[[ RECORDS FOR PROCESSING open ]]

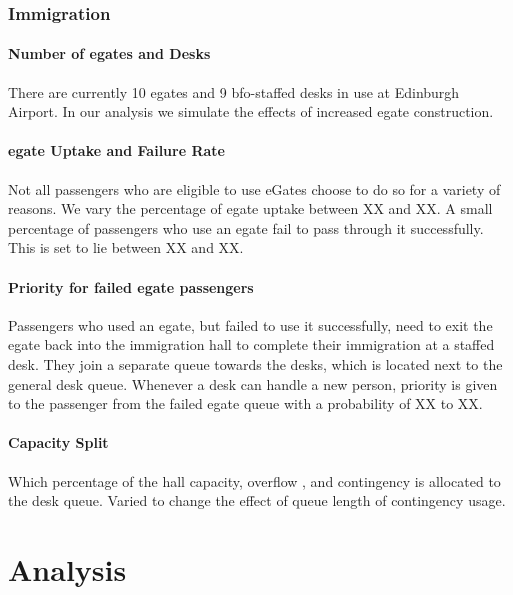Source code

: \documentclass[10pt]{article}
\begin{document}
\subsubsection{Immigration}

\paragraph{Number of \glspl{egate} and Desks} There are currently 10 \glspl{egate} and 9 \gls{bfo}-staffed desks in use at Edinburgh Airport. In our analysis we simulate the effects of increased \gls{egate} construction.

\paragraph{\gls{egate} Uptake and Failure Rate} 
Not all passengers who are eligible to use eGates choose to do so for a variety of reasons. We vary the percentage of \gls{egate} uptake between XX and XX.  A small percentage of passengers who use an \gls{egate} fail to pass through it successfully. This is set to lie between XX and XX. 

\paragraph{Priority for failed \gls{egate} passengers}
Passengers who used an \gls{egate}, but failed to use it successfully, need to exit the \gls{egate} back into the immigration hall to complete their immigration at a staffed desk. They join a separate queue towards the desks, which is located next to the general desk queue. Whenever a desk can handle a new person, priority is given to the passenger from the failed \gls{egate} queue with a probability of XX to XX.

\paragraph{Capacity Split}

Which percentage of the hall capacity, overflow , and contingency is allocated to the desk queue. Varied to change the effect of queue length of contingency usage.



\section{Analysis}
\end{document}
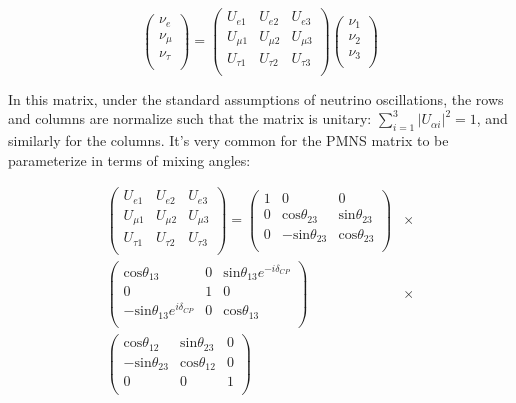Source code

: \begin{equation}
  \left(
  \begin{array}{c}
    \nu_e \\
    \nu_\mu \\
    \nu_\tau \\
  \end{array}
  \right)
  =
  \left(
  \begin{array}{ccc}
    U_{e1} & U_{e2} & U_{e3}  \\
    U_{\mu1} & U_{\mu2} & U_{\mu3}  \\
    U_{\tau1} & U_{\tau2} & U_{\tau3}  \\
  \end{array} 
  \right)
  \left(
  \begin{array}{c}
    \nu_1 \\
    \nu_2 \\
    \nu_3 \\
  \end{array}
  \right)
\end{equation}

In this matrix, under the standard assumptions of neutrino oscillations, the rows and columns are normalize such that the matrix is  unitary: $\sum_{i=1}^3 | U_{\alpha i} | ^2 = 1$, and similarly for the columns.  It's very common for the PMNS matrix to be parameterize in terms of mixing angles: 

\begin{align}
  \left(
  \begin{array}{ccc}
    U_{e1} & U_{e2} & U_{e3}  \\
    U_{\mu1} & U_{\mu2} & U_{\mu3}  \\
    U_{\tau1} & U_{\tau2} & U_{\tau3}  \\
  \end{array} 
  \right)
  = 
  \left(
  \begin{array}{ccc}
    1 & 0 & 0  \\
    0 & \text{cos}\theta_{23} & \text{sin}\theta_{23}  \\
    0 & -\text{sin}\theta_{23} & \text{cos}\theta_{23}  \\
  \end{array} 
  \right)
  &\times \\
  \left(
  \begin{array}{ccc}
     \text{cos}\theta_{13} & 0 & \text{sin}\theta_{13} e^{ - i \delta_{CP}}  \\
     0 & 1 & 0  \\
     -\text{sin}\theta_{13} e^{i \delta_{CP}} & 0 & \text{cos}\theta_{13}  \\
  \end{array} 
  \right)
  &\times \\
  \left(
  \begin{array}{ccc}
    \text{cos}\theta_{12} & \text{sin}\theta_{23} & 0  \\
    - \text{sin}\theta_{23} & \text{cos}\theta_{12} & 0 \\
    0 & 0 & 1  \\
  \end{array} 
  \right)
\end{align}

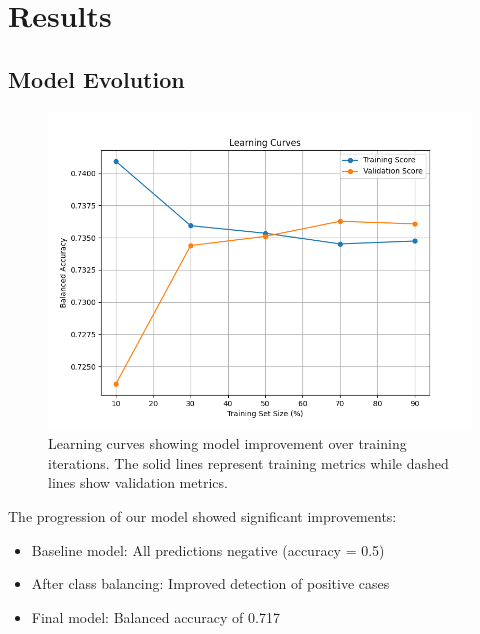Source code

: \documentclass[10pt,conference,compsocconf]{IEEEtran}
\begin{document}
\section{Results}

\subsection{Model Evolution}
\begin{figure}[H]
    \centering
    \includegraphics[width=0.95\columnwidth]{figures/learning_curves.png}
    \caption{Learning curves showing model improvement over training iterations.
    The solid lines represent training metrics while dashed lines show validation metrics.}
    \label{fig:learning}
\end{figure}

The progression of our model showed significant improvements:
\begin{itemize}
    \item Baseline model: All predictions negative (accuracy = 0.5)
    \item After class balancing: Improved detection of positive cases
    \item Final model: Balanced accuracy of 0.717
\end{itemize}
\end{document}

[[ RECORDS FOR PROCESSING closed ]]

(WORK TO BE COMPLETED) Only the lines above that include the word "successfully" belong in the answer; copy each one.

(SOLUTION FOR THIS TASK)
Not all passengers who are eligible to use eGates choose to do so for a variety of reasons. We vary the percentage of \gls{egate} uptake between XX and XX.  A small percentage of passengers who use an \gls{egate} fail to pass through it successfully. This is set to lie between XX and XX. 
Passengers who used an \gls{egate}, but failed to use it successfully, need to exit the \gls{egate} back into the immigration hall to complete their immigration at a staffed desk. They join a separate queue towards the desks, which is located next to the general desk queue. Whenever a desk can handle a new person, priority is given to the passenger from the failed \gls{egate} queue with a probability of XX to XX.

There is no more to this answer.